▸ **Action item**
Count the lines below containing "your"; state the number only.

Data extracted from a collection
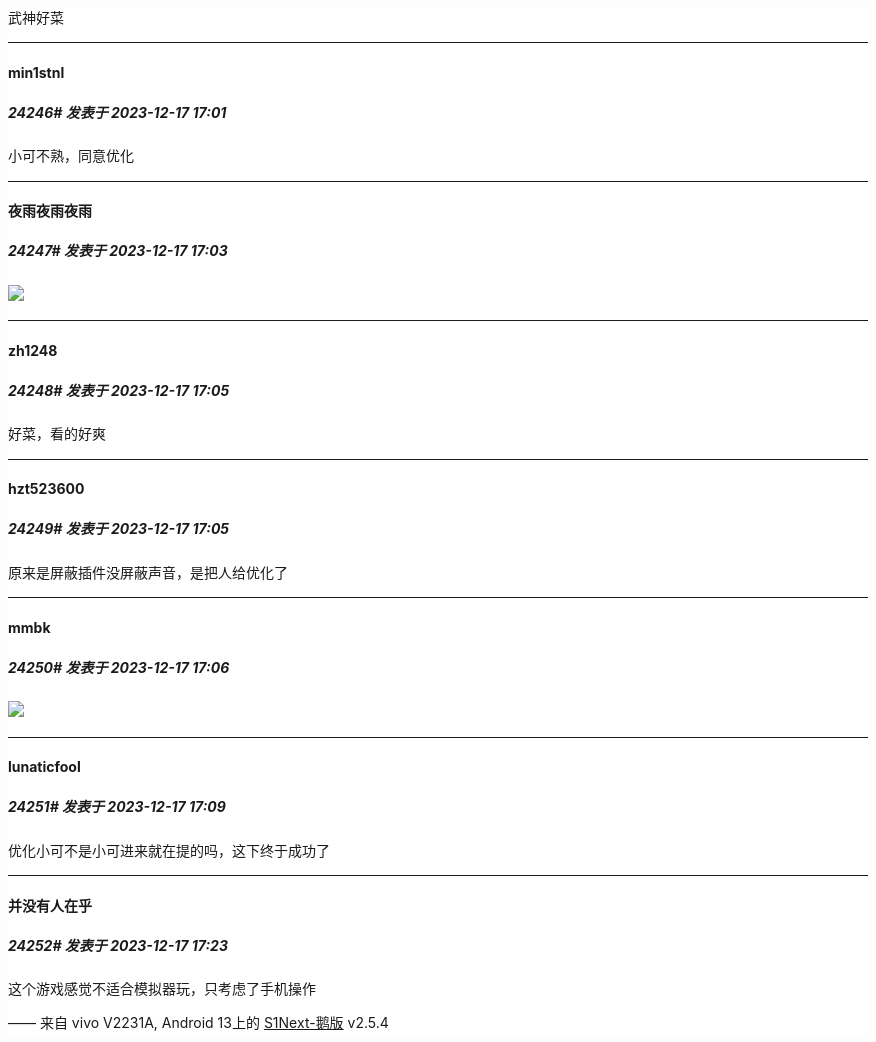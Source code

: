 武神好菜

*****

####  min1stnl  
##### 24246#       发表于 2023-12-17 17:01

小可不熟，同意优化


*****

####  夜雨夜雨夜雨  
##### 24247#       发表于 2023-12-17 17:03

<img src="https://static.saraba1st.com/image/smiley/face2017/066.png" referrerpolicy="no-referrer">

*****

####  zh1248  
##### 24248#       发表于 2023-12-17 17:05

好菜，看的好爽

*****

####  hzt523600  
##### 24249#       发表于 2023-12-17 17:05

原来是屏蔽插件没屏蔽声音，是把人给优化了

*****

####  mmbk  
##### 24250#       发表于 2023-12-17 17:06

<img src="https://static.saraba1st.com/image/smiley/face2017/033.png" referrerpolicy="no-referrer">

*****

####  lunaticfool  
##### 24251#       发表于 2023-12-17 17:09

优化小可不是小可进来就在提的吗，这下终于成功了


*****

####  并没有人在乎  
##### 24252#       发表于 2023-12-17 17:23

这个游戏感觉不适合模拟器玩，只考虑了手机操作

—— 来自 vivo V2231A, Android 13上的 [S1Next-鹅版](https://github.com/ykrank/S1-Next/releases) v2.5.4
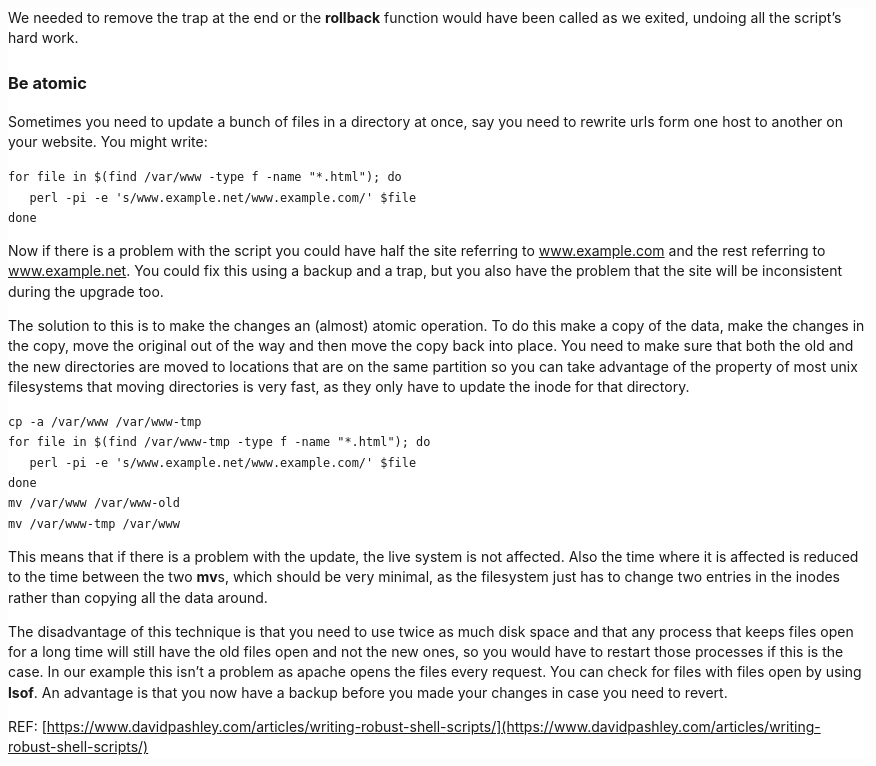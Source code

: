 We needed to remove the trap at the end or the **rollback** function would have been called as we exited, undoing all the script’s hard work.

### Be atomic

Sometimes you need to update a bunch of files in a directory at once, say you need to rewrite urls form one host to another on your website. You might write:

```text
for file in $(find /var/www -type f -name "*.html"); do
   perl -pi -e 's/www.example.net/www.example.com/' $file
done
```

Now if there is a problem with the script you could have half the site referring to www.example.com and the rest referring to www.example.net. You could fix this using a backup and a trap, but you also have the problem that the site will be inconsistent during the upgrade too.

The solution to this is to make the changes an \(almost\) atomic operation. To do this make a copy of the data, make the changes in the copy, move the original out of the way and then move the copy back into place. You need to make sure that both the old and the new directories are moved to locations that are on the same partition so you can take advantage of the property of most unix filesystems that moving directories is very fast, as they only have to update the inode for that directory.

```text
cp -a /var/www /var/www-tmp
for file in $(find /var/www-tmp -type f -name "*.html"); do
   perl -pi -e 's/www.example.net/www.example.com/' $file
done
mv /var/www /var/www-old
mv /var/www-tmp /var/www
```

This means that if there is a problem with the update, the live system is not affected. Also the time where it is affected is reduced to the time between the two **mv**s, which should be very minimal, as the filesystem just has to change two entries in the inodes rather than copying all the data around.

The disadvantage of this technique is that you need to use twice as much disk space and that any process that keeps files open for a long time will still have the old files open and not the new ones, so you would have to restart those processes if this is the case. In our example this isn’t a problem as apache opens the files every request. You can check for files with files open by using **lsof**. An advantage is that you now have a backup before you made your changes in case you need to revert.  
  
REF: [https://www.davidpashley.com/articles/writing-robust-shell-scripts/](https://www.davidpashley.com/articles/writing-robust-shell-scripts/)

▸ **Expected output**
2